The gold standard for peripheral nerve repair is autologous nerve grafting. However, the disadvantages of this method are that it can result in nerve defects at the donor sites and result in only a limited number of successful nerve grafts. Alternative strategies for peripheral nerve repair include creating tubular nerve guidance channels from natural or synthetic materials (Mosahebi et al., 2002; Chalfoun et al., 2006; Li et al., 2006; Cho, 2009). However, a key factor for the successful functioning of artificial nerves is the availability of Schwann cells (SCs). To this end, a reliable method for obtaining SCs in culture is needed.
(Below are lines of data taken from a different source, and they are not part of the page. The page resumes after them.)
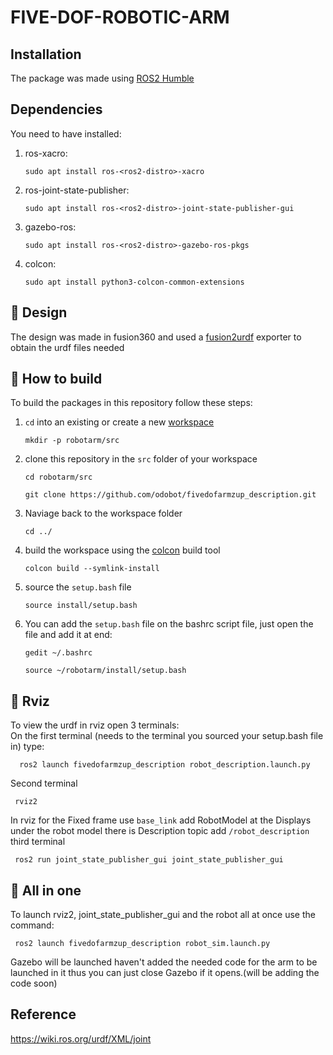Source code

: # FIVE-DOF-ROBOTIC-ARM
## Installation
The package was made using [ROS2 Humble](https://docs.ros.org/en/humble/index.html)
## Dependencies
You need to have installed:
<br>
1. ros-xacro:
   ```console
   sudo apt install ros-<ros2-distro>-xacro
   ```
2. ros-joint-state-publisher:
   ```console
   sudo apt install ros-<ros2-distro>-joint-state-publisher-gui
   ```
3. gazebo-ros:
   ```console
   sudo apt install ros-<ros2-distro>-gazebo-ros-pkgs
   ```
4. colcon:
   ```console
   sudo apt install python3-colcon-common-extensions
   ```
## :hammer: Design
The design was made in fusion360 and used a [fusion2urdf](https://github.com/SpaceMaster85/fusion2urdf) exporter to obtain the urdf files needed 
## :hammer: How to build
To build the packages in this repository follow these steps:
1. `cd` into an existing or create a new [workspace](https://docs.ros.org/en/foxy/Tutorials/Beginner-Client-Libraries/Creating-A-Workspace/Creating-A-Workspace.html)
   ```console
   mkdir -p robotarm/src
   ```
2. clone this repository in the `src` folder of your workspace
   ```console
   cd robotarm/src
   ```
   ```console
   git clone https://github.com/odobot/fivedofarmzup_description.git
   ```
3. Naviage back to the workspace folder
   ```console
   cd ../
   ```
4. build the workspace using the [colcon](https://colcon.readthedocs.io/en/released/reference/verb/build.html) build tool
   ```console
   colcon build --symlink-install
   ```
5. source the `setup.bash` file
   ```console
   source install/setup.bash
   ```
6. You can add the `setup.bash` file on the bashrc script file, just open the file and add it at end:
    ```console
    gedit ~/.bashrc
    ```
    ```console
    source ~/robotarm/install/setup.bash
    ```
## :movie_camera: Rviz
To view the urdf in rviz open 3 terminals:
<br>
On the first terminal (needs to the terminal you sourced your setup.bash file in) type: 
```console
  ros2 launch fivedofarmzup_description robot_description.launch.py
  ```
Second terminal
 ```console
  rviz2
  ```
In rviz for the Fixed frame use `base_link` add RobotModel at the Displays under the robot model there is Description topic add `/robot_description`
third terminal
 ```console
  ros2 run joint_state_publisher_gui joint_state_publisher_gui
 ```

## 🎥 All in one
To launch rviz2, joint_state_publisher_gui and the robot all at once use the command:
 ```console
  ros2 launch fivedofarmzup_description robot_sim.launch.py
 ```

Gazebo will be  launched haven't added the needed code for the arm to be launched in it thus you can just close Gazebo if it opens.(will be adding the code soon)

## Reference
https://wiki.ros.org/urdf/XML/joint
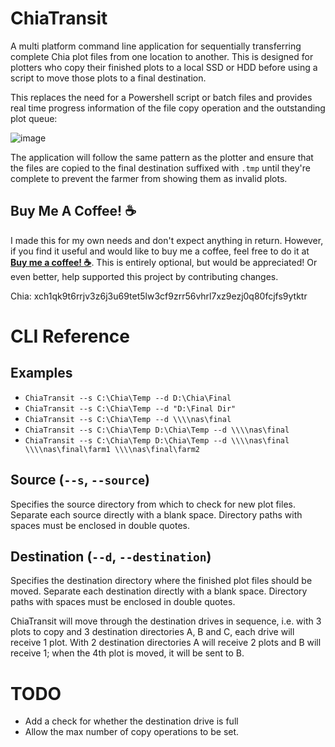 # ChiaTransit
A multi platform command line application for sequentially transferring complete Chia plot files from one location to another. This is designed for plotters who copy their finished plots to a local SSD or HDD before using a script to move those plots to a final destination.

This replaces the need for a Powershell script or batch files and provides real time progress information of the file copy operation and the outstanding plot queue:

![image](https://user-images.githubusercontent.com/22151993/120900452-c4f23380-c62c-11eb-9f2e-e142a6192df6.png)

The application will follow the same pattern as the plotter and ensure that the files are copied to the final destination suffixed with ```.tmp``` until they're complete to prevent the farmer from showing them as invalid plots.

## Buy Me A Coffee! :coffee:

I made this for my own needs and don't expect anything in return. However, if you find it useful and would like to buy me a coffee, feel free to do it at [__Buy me a coffee! :coffee:__](https://buymeacoff.ee/djdd87). This is entirely optional, but would be appreciated! Or even better, help supported this project by contributing changes.

Chia: xch1qk9t6rrjv3z6j3u69tet5lw3cf9zrr56vhrl7xz9ezj0q80fcjfs9ytktr

# CLI Reference

## Examples
* ```ChiaTransit --s C:\Chia\Temp --d D:\Chia\Final```
* ```ChiaTransit --s C:\Chia\Temp --d "D:\Final Dir"```
* ```ChiaTransit --s C:\Chia\Temp --d \\\\nas\final```
* ```ChiaTransit --s C:\Chia\Temp D:\Chia\Temp --d \\\\nas\final```
* ```ChiaTransit --s C:\Chia\Temp D:\Chia\Temp --d \\\\nas\final \\\\nas\final\farm1 \\\\nas\final\farm2```

## Source (```--s```, ```--source```)
Specifies the source directory from which to check for new plot files. Separate each source directly with a blank space. Directory paths with spaces must be enclosed in double quotes.

## Destination (```--d```, ```--destination```)
Specifies the destination directory where the finished plot files should be moved. Separate each destination directly with a blank space. Directory paths with spaces must be enclosed in double quotes. 

ChiaTransit will move through the destination drives in sequence, i.e. with 3 plots to copy and 3 destination directories A, B and C, each drive will receive 1 plot. With 2 destination directories A will receive 2 plots and B will receive 1; when the 4th plot is moved, it will be sent to B.

# TODO
* Add a check for whether the destination drive is full
* Allow the max number of copy operations to be set.
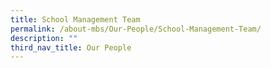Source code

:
 ```yaml
---
title: School Management Team
permalink: /about-mbs/Our-People/School-Management-Team/
description: ""
third_nav_title: Our People
---
```

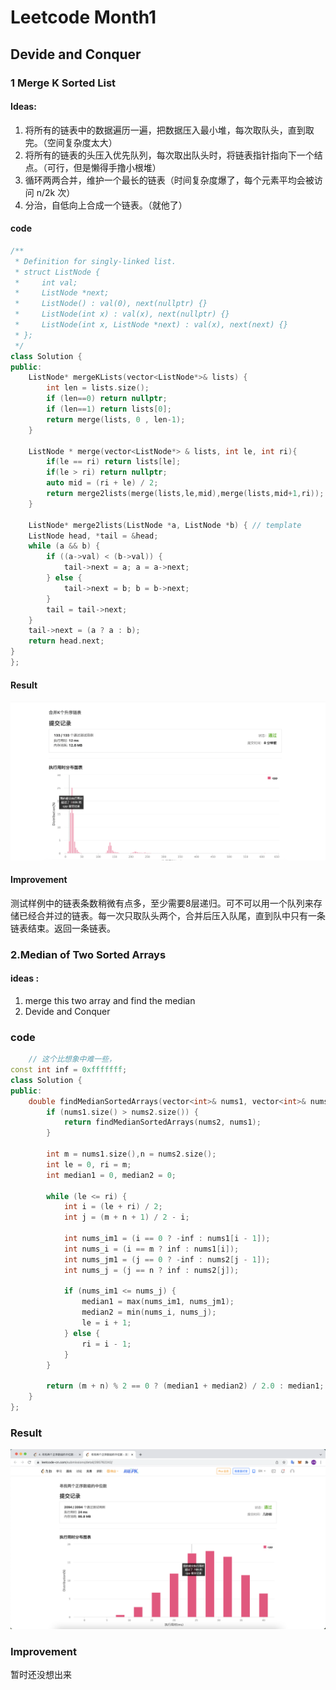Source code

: # Leetcode Month1 

## Devide and Conquer

### 1 Merge K Sorted List

#### Ideas:

1. 将所有的链表中的数据遍历一遍，把数据压入最小堆，每次取队头，直到取完。（空间复杂度太大）
2. 将所有的链表的头压入优先队列，每次取出队头时，将链表指针指向下一个结点。（可行，但是懒得手撸小根堆）
3. 循环两两合并，维护一个最长的链表（时间复杂度爆了，每个元素平均会被访问 n/2k 次）
4. 分治，自低向上合成一个链表。（就他了）

#### code

```cpp
/**
 * Definition for singly-linked list.
 * struct ListNode {
 *     int val;
 *     ListNode *next;
 *     ListNode() : val(0), next(nullptr) {}
 *     ListNode(int x) : val(x), next(nullptr) {}
 *     ListNode(int x, ListNode *next) : val(x), next(next) {}
 * };
 */
class Solution {
public:
    ListNode* mergeKLists(vector<ListNode*>& lists) {
        int len = lists.size();
        if (len==0) return nullptr;
        if (len==1) return lists[0];
        return merge(lists, 0 , len-1);
    }

    ListNode * merge(vector<ListNode*> & lists, int le, int ri){
        if(le == ri) return lists[le];
        if(le > ri) return nullptr;
        auto mid = (ri + le) / 2;
        return merge2lists(merge(lists,le,mid),merge(lists,mid+1,ri));
    }

    ListNode* merge2lists(ListNode *a, ListNode *b) { // template
    ListNode head, *tail = &head;
    while (a && b) {
        if ((a->val) < (b->val)) {
            tail->next = a; a = a->next;
        } else {
            tail->next = b; b = b->next;
        }
        tail = tail->next;
    }
    tail->next = (a ? a : b);
    return head.next;
}
};
```

#### Result

![image-20220307125207660](photo/image-20220307125207660.png)

#### Improvement

测试样例中的链表条数稍微有点多，至少需要8层递归。可不可以用一个队列来存储已经合并过的链表。每一次只取队头两个，合并后压入队尾，直到队中只有一条链表结束。返回一条链表。


### 2.Median of Two Sorted Arrays
#### ideas :
1. merge this two array and find the median
2. Devide and Conquer

### code
```cpp
    // 这个比想象中难一些，
const int inf = 0xfffffff;
class Solution {
public:
    double findMedianSortedArrays(vector<int>& nums1, vector<int>& nums2) {
        if (nums1.size() > nums2.size()) {
            return findMedianSortedArrays(nums2, nums1);
        }
        
        int m = nums1.size(),n = nums2.size();
        int le = 0, ri = m;
        int median1 = 0, median2 = 0;

        while (le <= ri) {
            int i = (le + ri) / 2;
            int j = (m + n + 1) / 2 - i;

            int nums_im1 = (i == 0 ? -inf : nums1[i - 1]);
            int nums_i = (i == m ? inf : nums1[i]);
            int nums_jm1 = (j == 0 ? -inf : nums2[j - 1]);
            int nums_j = (j == n ? inf : nums2[j]);

            if (nums_im1 <= nums_j) {
                median1 = max(nums_im1, nums_jm1);
                median2 = min(nums_i, nums_j);
                le = i + 1;
            } else {
                ri = i - 1;
            }
        }

        return (m + n) % 2 == 0 ? (median1 + median2) / 2.0 : median1;
    }
};
```
### Result 

![image-20220319151612586](photo/image-20220319151612586.png)

### Improvement

暂时还没想出来

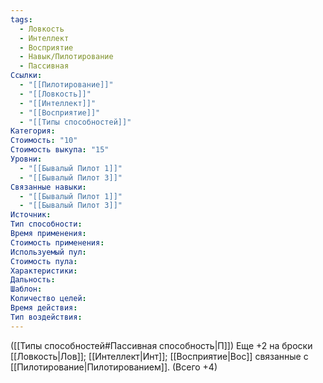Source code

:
 ```yaml
---
tags:
  - Ловкость
  - Интеллект
  - Восприятие
  - Навык/Пилотирование
  - Пассивная
Ссылки:
  - "[[Пилотирование]]"
  - "[[Ловкость]]"
  - "[[Интеллект]]"
  - "[[Восприятие]]"
  - "[[Типы способностей]]"
Категория: 
Стоимость: "10"
Стоимость выкупа: "15"
Уровни:
  - "[[Бывалый Пилот 1]]"
  - "[[Бывалый Пилот 3]]"
Связанные навыки:
  - "[[Бывалый Пилот 1]]"
  - "[[Бывалый Пилот 3]]"
Источник:
Тип способности:
Время применения:
Стоимость применения:
Используемый пул:
Стоимость пула:
Характеристики:
Дальность:
Шаблон:
Количество целей:
Время действия:
Тип воздействия:
---
```

([[Типы способностей#Пассивная способность|П]]) Еще +2 на броски [[Ловкость|Лов]]; [[Интеллект|Инт]]; [[Восприятие|Вос]] связанные с [[Пилотирование|Пилотированием]]. (Всего +4)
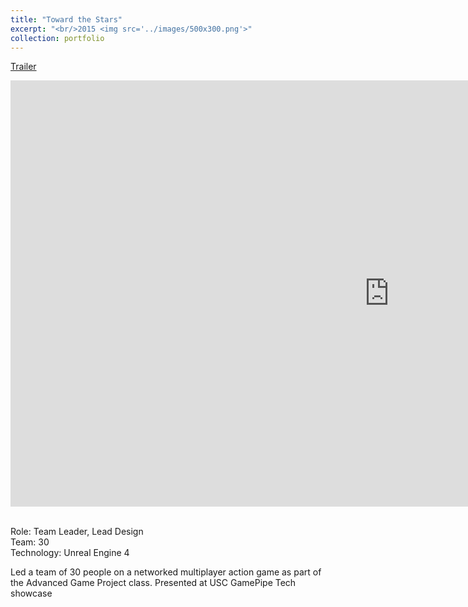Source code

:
 ```yaml
---
title: "Toward the Stars"
excerpt: "<br/>2015 <img src='../images/500x300.png'>"
collection: portfolio
---
```


[Trailer](https://youtu.be/xTYO4FJvQT0)

<iframe width="1212" height="682" src="https://www.youtube.com/embed/xTYO4FJvQT0" title="Toward the Stars Spring 2015 Trailer" frameborder="0" allow="accelerometer; autoplay; clipboard-write; encrypted-media; gyroscope; picture-in-picture; web-share" referrerpolicy="strict-origin-when-cross-origin" allowfullscreen></iframe>

<br>Role: Team Leader, Lead Design
<br>Team: 30 
<br>Technology: Unreal Engine 4

Led a team of 30 people on a networked multiplayer action game as part of the Advanced Game Project class.
Presented at USC GamePipe Tech showcase
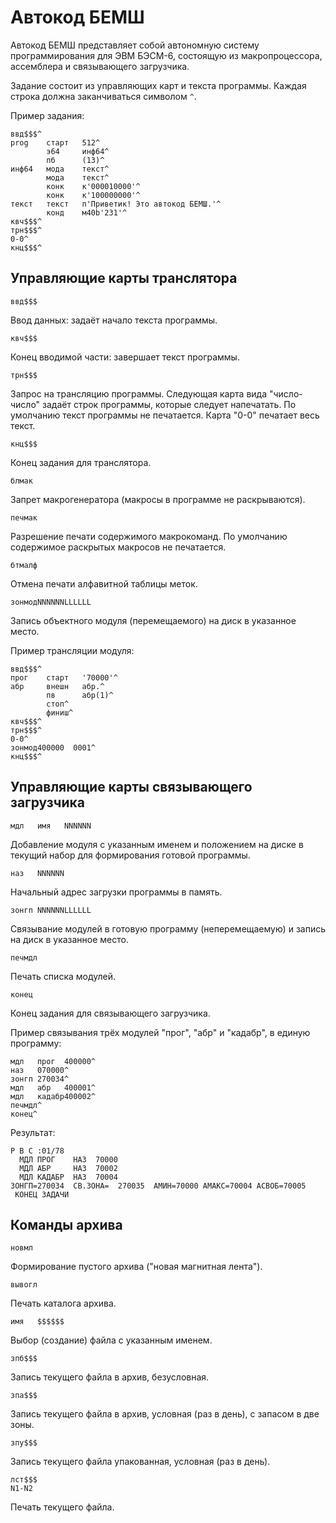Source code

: 
# Автокод БЕМШ

Автокод БЕМШ представляет собой автономную систему программирования для ЭВМ БЭСМ-6,
состоящую из макропроцессора, ассемблера и связывающего загрузчика.

Задание состоит из управляющих карт и текста программы.
Каждая строка должна заканчиваться символом `^`.

Пример задания:
```
ввд$$$^
prog    старт   512^
        э64     инф64^
        пб      (13)^
инф64   мода    текст^
        мода    текст^
        конк    к'000010000'^
        конк    к'100000000'^
текст   текст   п'Приветик! Это автокод БЕМШ.'^
        конд    м40b'231'^
квч$$$^
трн$$$^
0-0^
кнц$$$^
```

## Управляющие карты транслятора
```
ввд$$$
```
Ввод данных: задаёт начало текста программы.
```
квч$$$
```
Конец вводимой части: завершает текст программы.
```
трн$$$
```
Запрос на трансляцию программы. Следующая карта вида "число-число" задаёт
строк программы, которые следует напечатать. По умолчанию текст программы не печатается.
Карта "0-0" печатает весь текст.
```
кнц$$$
```
Конец задания для транслятора.
```
блмак
```
Запрет макрогенератора (макросы в программе не раскрываются).
```
печмак
```
Разрешение печати содержимого макрокоманд.
По умолчанию содержимое раскрытых макросов не печатается.
```
бтмалф
```
Отмена печати алфавитной таблицы меток.
```
зонмодNNNNNNLLLLLL
```
Запись объектного модуля (перемещаемого) на диск в указанное место.

Пример трансляции модуля:
```
ввд$$$^
прог    старт   '70000'^
абр     внешн   абр.^
        пв      абр(1)^
        стоп^
        финиш^
квч$$$^
трн$$$^
0-0^
зонмод400000  0001^
кнц$$$^
```

## Управляющие карты связывающего загрузчика
```
мдл   имя   NNNNNN
```
Добавление модуля с указанным именем и положением на диске в текущий набор для формирования готовой программы.
```
наз   NNNNNN
```
Начальный адрес загрузки программы в память.
```
зонгп NNNNNNLLLLLL
```
Связывание модулей в готовую программу (неперемещаемую) и запись на диск в указанное место.
```
печмдл
```
Печать списка модулей.
```
конец
```
Конец задания для связывающего загрузчика.

Пример связывания трёх модулей "прог", "абр" и "кадабр", в единую программу:
```
мдл   прог  400000^
наз   070000^
зонгп 270034^
мдл   абр   400001^
мдл   кадабр400002^
печмдл^
конец^
```
Результат:
```
Р В С :01/78
  МДЛ ПРОГ    НАЗ  70000
  МДЛ АБР     НАЗ  70002
  МДЛ КАДАБР  НАЗ  70004
ЗОНГП=270034  СВ.ЗОНА=  270035  АМИН=70000 АМАКС=70004 АСВОБ=70005
 КОНЕЦ ЗАДАЧИ
 ```

## Команды архива
```
новмл
```
Формирование пустого архива ("новая магнитная лента").
```
вывогл
```
Печать каталога архива.
```
имя   $$$$$$
```
Выбор (создание) файла с указанным именем.
```
зпб$$$
```
Запись текущего файла в архив, безусловная.
```
зпа$$$
```
Запись текущего файла в архив, условная (раз в день), с запасом в две зоны.
```
зпу$$$
```
Запись текущего файла упакованная, условная (раз в день).
```
лст$$$
N1-N2
```
Печать текущего файла.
SCs can be obtained from the nerves of neonates as opposed to adult animals, since the former have non-myelinating SCs that can proliferate (Dong et al., 1997; Haastert et al., 2007). Injury to the peripheral nervous system results in Wallerian degeneration of axons, followed by regeneration after macrophages penetrate and remove the damaged myelin sheath (Chen et al., 2015). Subsequently, SCs dedifferentiate and re-enter the cell proliferation cycle, forming processes known as Bungner's bands (Stoll and Muller, 1999) that act as guides for the regenerating axons (Son and Thompson, 1995). Mitosis begins 3–5 days after injury and is accompanied by changes in SCs such as increases in the expression of the neural cell adhesion molecule (NCAM) and the p75 neurotrophin receptor (p75NTR). Cytoskeletal constituents such as glial fibrillary acidic protein (GFAP) and vimentin also increase (Neuberger and Cornbrooks, 1989; Jessen et al., 1990; Martini, 1994). All are essential for nerve regeneration. Wallerian degeneration is a systematic process that involves a variety of cell types. Signals from degenerating axons and SC chemokines and cytokines recruit and activate macrophages from bone marrow (Lee et al., 2006). These produce factors that promote myelin phagocytosis (Boivin et al., 2007) and SC dedifferentiation and proliferation (Muller, 1996; Stoll et al., 2002).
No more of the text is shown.